[Stored data entries]
=====
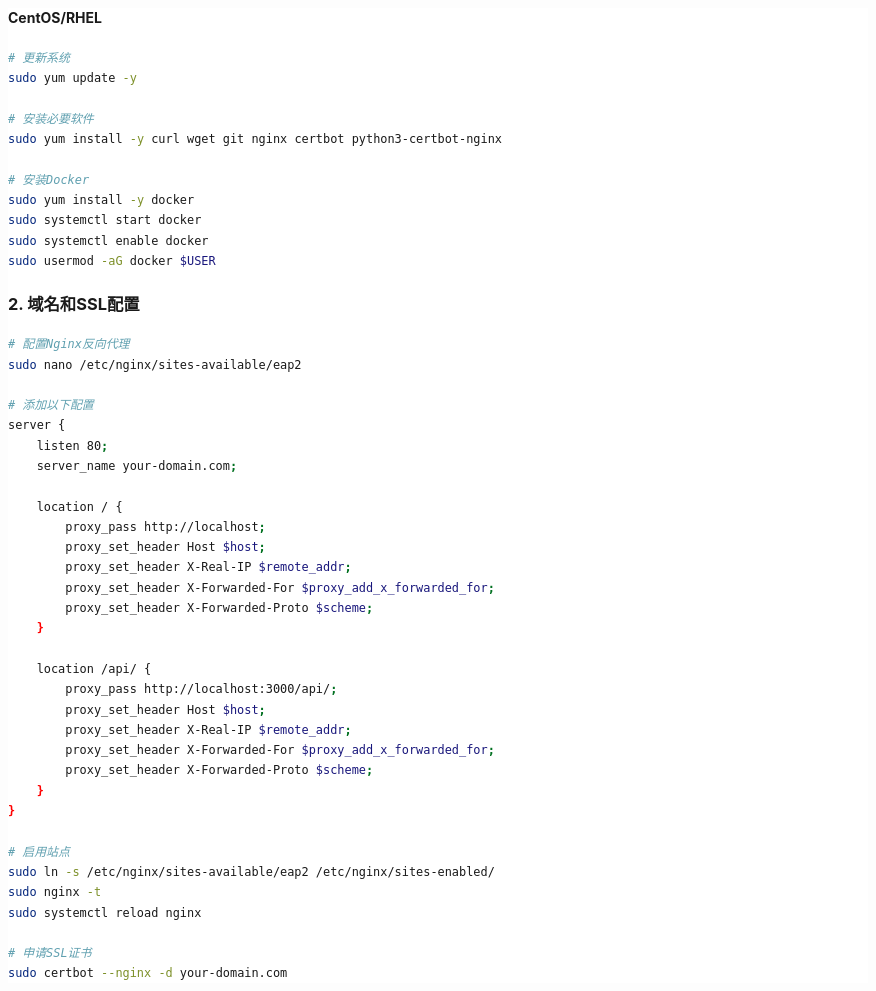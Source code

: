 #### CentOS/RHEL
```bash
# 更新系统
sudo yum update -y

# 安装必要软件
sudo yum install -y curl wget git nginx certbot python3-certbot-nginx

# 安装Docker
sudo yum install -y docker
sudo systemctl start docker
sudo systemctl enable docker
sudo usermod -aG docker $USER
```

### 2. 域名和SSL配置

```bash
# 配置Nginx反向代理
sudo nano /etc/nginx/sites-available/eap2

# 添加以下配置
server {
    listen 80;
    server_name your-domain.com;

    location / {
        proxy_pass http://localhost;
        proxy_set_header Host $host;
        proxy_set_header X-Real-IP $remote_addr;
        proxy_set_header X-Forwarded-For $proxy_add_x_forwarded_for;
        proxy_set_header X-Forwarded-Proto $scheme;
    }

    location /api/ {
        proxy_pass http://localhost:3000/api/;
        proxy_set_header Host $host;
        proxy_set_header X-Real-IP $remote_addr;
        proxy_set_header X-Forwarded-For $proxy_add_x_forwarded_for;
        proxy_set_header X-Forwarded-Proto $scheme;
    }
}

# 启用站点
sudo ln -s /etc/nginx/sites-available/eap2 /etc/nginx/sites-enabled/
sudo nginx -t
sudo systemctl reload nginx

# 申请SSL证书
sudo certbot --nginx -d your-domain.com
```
=====
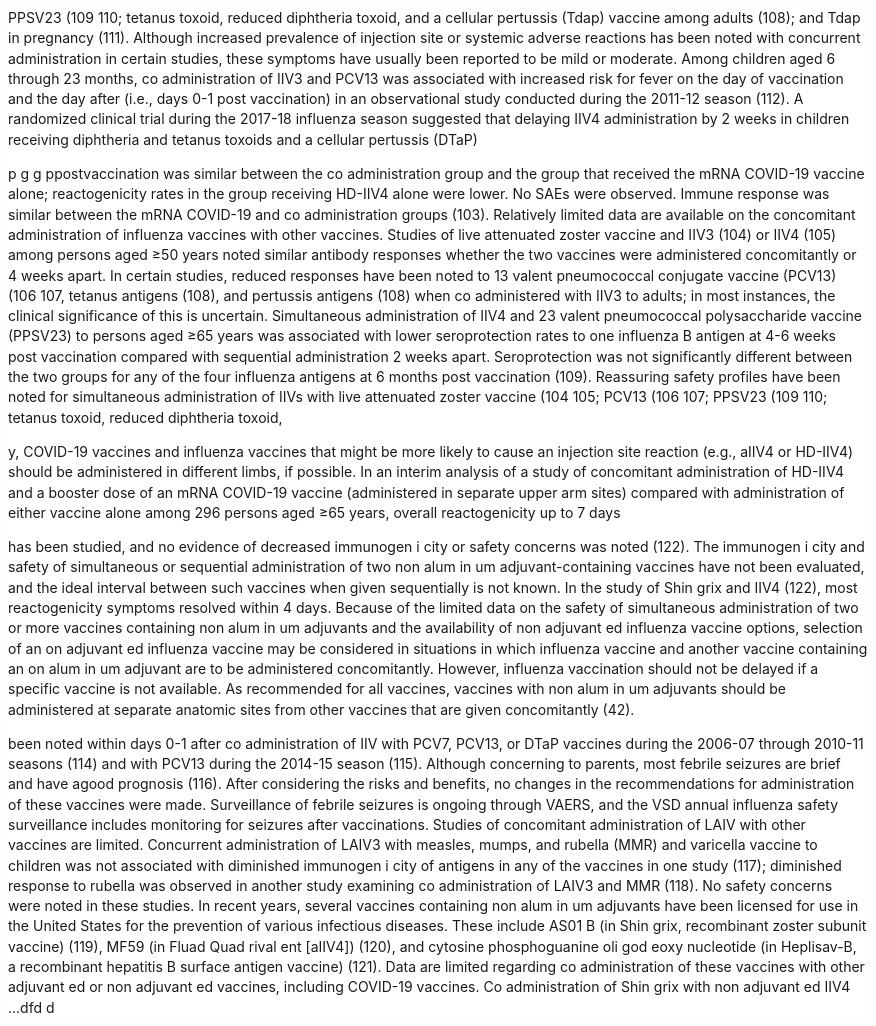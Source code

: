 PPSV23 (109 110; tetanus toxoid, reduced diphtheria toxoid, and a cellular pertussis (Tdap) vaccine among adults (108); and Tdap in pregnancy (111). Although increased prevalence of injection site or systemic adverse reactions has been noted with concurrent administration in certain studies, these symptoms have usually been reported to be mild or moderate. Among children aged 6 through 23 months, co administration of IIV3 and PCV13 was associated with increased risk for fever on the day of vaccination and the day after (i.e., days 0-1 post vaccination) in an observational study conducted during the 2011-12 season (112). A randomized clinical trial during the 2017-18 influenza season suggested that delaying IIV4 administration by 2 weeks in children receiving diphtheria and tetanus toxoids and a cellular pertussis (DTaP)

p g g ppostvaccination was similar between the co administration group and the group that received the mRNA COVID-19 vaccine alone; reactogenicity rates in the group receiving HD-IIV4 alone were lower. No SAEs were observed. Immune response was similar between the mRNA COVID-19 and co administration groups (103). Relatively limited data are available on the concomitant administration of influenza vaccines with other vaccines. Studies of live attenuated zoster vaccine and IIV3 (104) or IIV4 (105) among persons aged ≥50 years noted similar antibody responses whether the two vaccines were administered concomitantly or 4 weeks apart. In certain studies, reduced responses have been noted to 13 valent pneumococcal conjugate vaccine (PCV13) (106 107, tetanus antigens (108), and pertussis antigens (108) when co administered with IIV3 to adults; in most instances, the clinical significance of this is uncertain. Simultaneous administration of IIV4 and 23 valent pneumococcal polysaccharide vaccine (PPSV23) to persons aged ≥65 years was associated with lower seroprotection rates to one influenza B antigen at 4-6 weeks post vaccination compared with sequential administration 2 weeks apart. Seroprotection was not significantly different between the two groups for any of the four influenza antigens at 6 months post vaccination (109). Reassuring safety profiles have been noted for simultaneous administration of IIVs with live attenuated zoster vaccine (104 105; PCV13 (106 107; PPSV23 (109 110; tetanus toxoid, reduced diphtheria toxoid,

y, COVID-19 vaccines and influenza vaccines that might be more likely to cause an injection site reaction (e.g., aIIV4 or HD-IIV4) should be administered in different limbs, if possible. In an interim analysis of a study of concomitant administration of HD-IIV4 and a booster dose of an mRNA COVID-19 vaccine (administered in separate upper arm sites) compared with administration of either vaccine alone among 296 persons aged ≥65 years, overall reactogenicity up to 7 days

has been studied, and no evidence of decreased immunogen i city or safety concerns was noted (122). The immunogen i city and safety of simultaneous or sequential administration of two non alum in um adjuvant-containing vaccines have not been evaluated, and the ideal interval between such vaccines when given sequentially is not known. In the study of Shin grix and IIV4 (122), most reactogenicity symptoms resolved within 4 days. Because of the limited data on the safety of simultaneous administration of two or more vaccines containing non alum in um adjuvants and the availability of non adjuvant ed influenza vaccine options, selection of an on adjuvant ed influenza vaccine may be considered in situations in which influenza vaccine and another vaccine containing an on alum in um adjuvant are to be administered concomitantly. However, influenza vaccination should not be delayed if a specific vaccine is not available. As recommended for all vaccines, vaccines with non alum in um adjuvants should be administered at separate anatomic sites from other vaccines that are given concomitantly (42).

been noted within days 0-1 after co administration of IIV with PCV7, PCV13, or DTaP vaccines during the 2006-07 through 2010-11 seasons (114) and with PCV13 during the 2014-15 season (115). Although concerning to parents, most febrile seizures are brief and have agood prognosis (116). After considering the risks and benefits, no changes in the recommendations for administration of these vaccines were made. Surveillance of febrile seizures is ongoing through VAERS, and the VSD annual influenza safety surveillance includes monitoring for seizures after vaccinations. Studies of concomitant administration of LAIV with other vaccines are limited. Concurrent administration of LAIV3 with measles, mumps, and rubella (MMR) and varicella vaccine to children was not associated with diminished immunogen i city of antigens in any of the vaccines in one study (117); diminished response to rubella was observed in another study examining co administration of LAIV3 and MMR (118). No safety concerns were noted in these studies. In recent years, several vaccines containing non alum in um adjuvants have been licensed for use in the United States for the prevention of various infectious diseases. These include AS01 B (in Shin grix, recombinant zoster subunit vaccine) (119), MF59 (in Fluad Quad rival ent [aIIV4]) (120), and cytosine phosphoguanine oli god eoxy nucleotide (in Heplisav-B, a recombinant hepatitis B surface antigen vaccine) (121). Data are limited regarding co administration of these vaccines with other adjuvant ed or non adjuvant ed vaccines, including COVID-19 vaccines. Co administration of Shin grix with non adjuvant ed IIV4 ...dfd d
=====
> _Your task_:
Each line of the data in which the string "sites" appears needs to be copied.

> _Result_:
sudo nano /etc/nginx/sites-available/eap2
sudo ln -s /etc/nginx/sites-available/eap2 /etc/nginx/sites-enabled/
y, COVID-19 vaccines and influenza vaccines that might be more likely to cause an injection site reaction (e.g., aIIV4 or HD-IIV4) should be administered in different limbs, if possible. In an interim analysis of a study of concomitant administration of HD-IIV4 and a booster dose of an mRNA COVID-19 vaccine (administered in separate upper arm sites) compared with administration of either vaccine alone among 296 persons aged ≥65 years, overall reactogenicity up to 7 days
has been studied, and no evidence of decreased immunogen i city or safety concerns was noted (122). The immunogen i city and safety of simultaneous or sequential administration of two non alum in um adjuvant-containing vaccines have not been evaluated, and the ideal interval between such vaccines when given sequentially is not known. In the study of Shin grix and IIV4 (122), most reactogenicity symptoms resolved within 4 days. Because of the limited data on the safety of simultaneous administration of two or more vaccines containing non alum in um adjuvants and the availability of non adjuvant ed influenza vaccine options, selection of an on adjuvant ed influenza vaccine may be considered in situations in which influenza vaccine and another vaccine containing an on alum in um adjuvant are to be administered concomitantly. However, influenza vaccination should not be delayed if a specific vaccine is not available. As recommended for all vaccines, vaccines with non alum in um adjuvants should be administered at separate anatomic sites from other vaccines that are given concomitantly (42).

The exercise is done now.